Gurugubelli Krishna received his doctorate in Electronics and Communication Engineering (ECE). His research work was supervised by Dr. Anil Kumar V. Here’s a summary of Gurugubelli Krishna’s thesis, Extraction of Information from Speech for the Detection and Assessment of Dysarthria as explained by him:
Dysarthria is a disorder resulting from weaknesses of neuromuscular execution in motor speech production due to brain tumors, brain injury, stroke, cerebral palsy and facial paralysis. The abnormalities in the resonance, articulation, respiration, phonation, and prosody of speech are associated with dysarthria leads to poor speech intelligibility. The symptoms of poor speech quality and reduced intelligibility can be used to identify the dysarthria. Degree to which the listener understands the dysarthric individual’s speech is referred to as speech intelligibility of that speaker. Dysarthric speech detection and intelligibility assessment are very important steps in clinical diagnosis of dysarthria. The subjective intelligibility assessment methods may influence by the listener familiarity with patients, the contextual, suprasegmental factors, and semantic/syntactic features. Moreover, the subjective intelligibility assessment methods are costly and time-consuming. Objective intelligibility assessment methods, on the other hand, are economical, repeatable, reliable and can assist in remote patient rehabilitation monitoring. The growing evidence suggesting that clinicians are becoming more receptive to objective intelligibility assessment systems in which the speech intelligibility can be assessed by the trained acoustic model.

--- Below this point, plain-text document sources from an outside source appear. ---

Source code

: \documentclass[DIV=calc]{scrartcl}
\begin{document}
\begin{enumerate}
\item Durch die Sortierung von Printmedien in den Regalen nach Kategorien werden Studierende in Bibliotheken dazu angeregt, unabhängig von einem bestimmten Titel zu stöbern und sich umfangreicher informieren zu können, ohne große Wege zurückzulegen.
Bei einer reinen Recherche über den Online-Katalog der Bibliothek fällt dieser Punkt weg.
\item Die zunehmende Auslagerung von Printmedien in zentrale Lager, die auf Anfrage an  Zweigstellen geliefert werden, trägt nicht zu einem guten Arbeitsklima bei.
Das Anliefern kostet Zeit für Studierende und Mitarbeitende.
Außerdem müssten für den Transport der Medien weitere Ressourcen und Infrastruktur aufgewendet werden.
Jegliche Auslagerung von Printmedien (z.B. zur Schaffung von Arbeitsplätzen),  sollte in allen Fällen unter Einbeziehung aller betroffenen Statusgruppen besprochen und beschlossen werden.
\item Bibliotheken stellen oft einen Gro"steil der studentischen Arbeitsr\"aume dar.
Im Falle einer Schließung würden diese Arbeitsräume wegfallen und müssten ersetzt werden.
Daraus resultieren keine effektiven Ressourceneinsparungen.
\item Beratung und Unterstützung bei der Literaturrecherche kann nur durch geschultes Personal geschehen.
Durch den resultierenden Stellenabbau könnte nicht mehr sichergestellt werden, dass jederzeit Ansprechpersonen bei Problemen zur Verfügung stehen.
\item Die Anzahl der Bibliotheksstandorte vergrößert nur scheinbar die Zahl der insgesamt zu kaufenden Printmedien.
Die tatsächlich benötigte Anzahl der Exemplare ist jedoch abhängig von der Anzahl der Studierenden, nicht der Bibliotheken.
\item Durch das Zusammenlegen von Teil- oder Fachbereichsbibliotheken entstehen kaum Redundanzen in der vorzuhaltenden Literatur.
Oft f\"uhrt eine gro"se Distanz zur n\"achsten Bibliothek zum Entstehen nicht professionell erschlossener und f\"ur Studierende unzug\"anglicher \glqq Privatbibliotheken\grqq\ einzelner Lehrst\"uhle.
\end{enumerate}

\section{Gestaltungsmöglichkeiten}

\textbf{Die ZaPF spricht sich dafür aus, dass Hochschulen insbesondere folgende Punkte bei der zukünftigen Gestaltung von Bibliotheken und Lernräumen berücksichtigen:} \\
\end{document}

An objective assessment method like acoustic to articulatory representation of dysarthric speech can effectively uncover the dysarthria specific features that are useful for speech assessment. Additionally, the detection of articulatory changes from speech is useful for the assessment of dysarthria. Hence, the extraction of features from speech signal is considered to be one of the most important step in the development of clinical tools for automatic detection and assessment of dysarthria. In literature, few attempts have been done in the direction of automatically detecting dysarthria, intelligibility assessment of dysarthric speech (associated with the severity of dysarthria), and detecting dysarthria type. To characterize the irregular changes in articulatory events occur due to the abnormalities in speech production, instantaneous spectral representation of speech is important. Additionally, inclusion of excitation source features improves the performance of dysarthria assessment systems. The main objectives of this thesis are dysarthric speech detection (DSD) and dysarthric speech intelligibility assessment (DSIA).
The issues addressed in this thesis are summarized as follows:
- Acoustic analysis of rhotic approximants has been done, and the relation between duration of rhotic approximant sounds and dysarthria severity has been investigated.
- Based on the idea of the single frequency filtering technique, this thesis proposes the single frequency filter bank (SFFB) to estimate the instantaneous changes of the vocal tract system during speech production. Furthermore, perceptual-enhanced single frequency cepstral coefficients (PE-SFCC) have been proposed for DSD and DSIA.
- This thesis investigated the importance of analytic phase information in the perception of speech intelligibility. Further, the importance of group-delay features and analytic phase features for the automatic detection and assessment of dysarthria has been investigated.
- The knowledge of epoch locations in continuous speech has been investigated for the detection and assessment of dysarthric speech. Zero-phase zero frequency resonator (ZP-ZFR), which provides a stable implementation of zero frequency filtering (ZP-ZFF) has been proposed for the epoch extraction from continuous speech.
Keywords: Analytic phase, Dysarthria, Detection and assessment of dysarthria, Epoch locations, Instantaneous frequency, Intelligibility, Rhotic approximant, Single frequency filter bank, Strength of the excitation, Zero-phase, Zero frequency filtering.